What is a Better Option? Life Insurance or Investments in Canada?
Assume a non-smoker male, thirty years old, purchases a $300,000 universal life insurance policy, with the guaranteed paid up option of 20 years, his monthly standard rated premium will be $216.08. (Figures obtained from Canada Life on May 8th, 2013, and it is subjected to change.) It is a permanent coverage, therefore, the $300,000 will be paid out no matter when he dies, and the good thing is he just has to pay premiums for twenty years.
On the other side, if he doesn't purchase this life insurance policy, he could use the $216.08/month to invest. Assume the investment he picks can give him a 5% annualized rate of return. At the 20th year, the investment balance will grow to $88,043.If he terminates making any additional contribution, and just lets the fundings to grow for another 25 years, the investment amount will be approximately $298,145 which is close to the death benefits. In this case, it takes 45 years for the investments to break even with the death benefits.
In addition, there are investment risks involved, while the premium and death benefits are guaranteed and written in the insurance contract. Insurance death benefits are paid out tax-free, on the other hand, tax may be applied to the investments. If the insured dies, his beneficiary will receive no death benefits, but only the accumulated investments. This is a self-insured method. (A person takes all the risk himself/herself instead of the insurer)
Then why would people not to have life insurance coverage? One good reason of having investments over life insurance is that it is more flexible to access the money. There are permanent life insurance that have built-in cash value, but the huge portion of the funding in the policy are still only accessible when a death claim is made. Simply speaking, most of the fundings are paid out to the beneficiary rather than the insured. For people who are not accounted for any financial responsibility, directing the money towards investments rather than paying the premium may be a better alternative.

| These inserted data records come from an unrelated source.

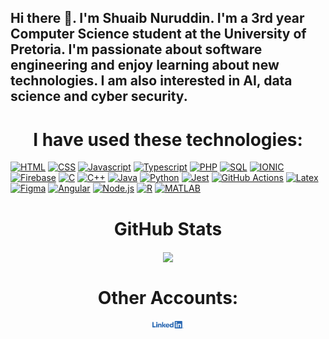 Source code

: ## Hi there 👋. I'm Shuaib Nuruddin. I'm a 3rd year Computer Science student at the University of Pretoria. I'm passionate about software engineering and enjoy learning about new technologies. I am also interested in AI, data science and cyber security.

<!--
**ShuaibNuruddin/ShuaibNuruddin** is a ✨ _special_ ✨ repository because its `README.md` (this file) appears on your GitHub profile.

Here are some ideas to get you started:

- 🔭 I’m currently working on ...
- 🌱 I’m currently learning ...
- 👯 I’m looking to collaborate on ...
- 🤔 I’m looking for help with ...
- 💬 Ask me about ...
- 📫 How to reach me: ...
- 😄 Pronouns: ...
- ⚡ Fun fact: ...
-->

<h1 align="center"> I have used these technologies: </h1>

[![HTML][HTML]][HTML-url] [![CSS][CSS]][CSS-url] [![Javascript][Javascript]][Javascript-url] [![Typescript][Typescript]][Typescript-url] [![PHP][PHP]][PHP-url] [![SQL][SQL]][SQL-url] [![IONIC][IONIC]][IONIC-url] [![Firebase][Firebase]][Firebase-url] [![C][C]][C-url] [![C++][C++]][C++-url] [![Java][Java]][Java-url] [![Python][Python]][Python-url] [![Jest][Jest]][Jest-url] [![GitHub Actions][GitHub-Actions]][GitHub-Actions-url] [![Latex][Latex]][Latex-url] [![Figma][Figma]][Figma-url] [![Angular][Angular.io]][Angular-url] [![Node.js][Node.js]][Node-url] [![R][R]][R-url] [![MATLAB][MATLAB]][MATLAB-url]
<!--[![Next][Next.js]][Next-url]-->

<h1 align="center"> GitHub Stats </h1>
<div align="center">
    <img align="center" src="https://github-readme-stats.vercel.app/api?username=ShuaibNuruddin&count_private=true&show_icons=true&theme=transparent" />
</div>

[Angular.io]: https://img.shields.io/badge/Angular-DD0031?style=for-the-badge&logo=angular&logoColor=white
[Angular-url]: https://angular.io/
[Next.js]: https://img.shields.io/badge/next.js-000000?style=for-the-badge&logo=nextdotjs&logoColor=white
[Next-url]: https://nextjs.org/
[Node.js]: https://img.shields.io/badge/Node.js-43853D?style=for-the-badge&logo=node.js&logoColor=white
[Node-url]: https://nodejs.org/
[HTML]: https://img.shields.io/badge/HTML5-E34F26?style=for-the-badge&logo=html5&logoColor=white
[HTML-url]: https://developer.mozilla.org/en-US/docs/Web/HTML
[CSS]: https://img.shields.io/badge/CSS3-1572B6?style=for-the-badge&logo=css3&logoColor=white
[CSS-url]: https://developer.mozilla.org/en-US/docs/Web/CSS
[Javascript]: https://img.shields.io/badge/JavaScript-F7DF1E?style=for-the-badge&logo=javascript&logoColor=black
[Javascript-url]: https://developer.mozilla.org/en-US/docs/Web/JavaScript
[Typescript]: https://img.shields.io/badge/TypeScript-3178C6?style=for-the-badge&logo=typescript&logoColor=white
[Typescript-url]: https://www.typescriptlang.org/
[PHP]: https://img.shields.io/badge/PHP-777BB4?style=for-the-badge&logo=php&logoColor=white
[PHP-url]: https://www.php.net/
[SQL]: https://img.shields.io/badge/SQL-003B57?style=for-the-badge&logo=amazon-dynamodb&logoColor=white
[SQL-url]: https://www.w3schools.com/sql/
[IONIC]: https://img.shields.io/badge/Ionic-3880FF?style=for-the-badge&logo=ionic&logoColor=white
[IONIC-url]: https://ionicframework.com/
[Firebase]: https://img.shields.io/badge/Firebase-FFCA28?style=for-the-badge&logo=firebase&logoColor=black
[Firebase-url]: https://firebase.google.com/
[C]: https://img.shields.io/badge/C-00599C?style=for-the-badge&logo=c&logoColor=white
[C-url]: https://en.wikipedia.org/wiki/C_(programming_language)
[C++]: https://img.shields.io/badge/C++-00599C?style=for-the-badge&logo=cplusplus&logoColor=white
[C++-url]: https://en.wikipedia.org/wiki/C%2B%2B
[Java]: https://img.shields.io/badge/Java-007396?style=for-the-badge&logo=java&logoColor=white
[Java-url]: https://www.java.com/
[Python]: https://img.shields.io/badge/Python-3776AB?style=for-the-badge&logo=python&logoColor=white
[Python-url]: https://www.python.org/
[Jest]: https://img.shields.io/badge/Jest-C21325?style=for-the-badge&logo=jest&logoColor=white
[Jest-url]: https://jestjs.io/
[GitHub-Actions]: https://img.shields.io/badge/GitHub%20Actions-2088FF?style=for-the-badge&logo=github-actions&logoColor=white
[GitHub-Actions-url]: https://github.com/features/actions
[Latex]: https://img.shields.io/badge/LaTeX-008080?style=for-the-badge&logo=latex&logoColor=white
[Latex-url]: https://www.latex-project.org/
[Figma]: https://img.shields.io/badge/Figma-F24E1E?style=for-the-badge&logo=figma&logoColor=white
[Figma-url]: https://www.figma.com/
[R]: https://img.shields.io/badge/R-276DC3?style=for-the-badge&logo=r&logoColor=white
[R-url]: https://www.r-project.org/
[MATLAB]: https://img.shields.io/badge/MATLAB-0076A8?style=for-the-badge&logo=mathworks&logoColor=white
[MATLAB-url]: https://www.mathworks.com/

<h1 align="center"> Other Accounts: </h1>
<div align="center"><a href="https://www.linkedin.com/in/shuaib-nuruddin-2b4808267/"><img src="ReadMeImages/LI-Logo.png" width="50px"/></a></div">
<!--<a href="">ReplIt/a>-->
<!--<a href="">TryHackMe/a>-->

This article is not trying to state which method is absolutely better than the other, but to discuss some of the different aspects of these two approaches. It is important to understand the different choices available and your needs before making any financial decisions.
Disclaimer:
This article is for general information only and is not intended to provide specific personalized advice including, without limitation, investment, financial, legal, accounting or tax advice. Please consult an appropriate professional regarding your particular circumstances. This article does not constitute an offer or solicitation in any jurisdiction in which such offer or solicitation is not authorized or to any person to whom it is unlawful to make such offer or solicitation. References in this article to third party goods or services should not be regarded as an endorsement of these goods or services.This article is intended for Ontario, Canadian residents only and the information contained herein is subject to change without notice. The owner of this article is not liable for any inaccuracies in the information provided.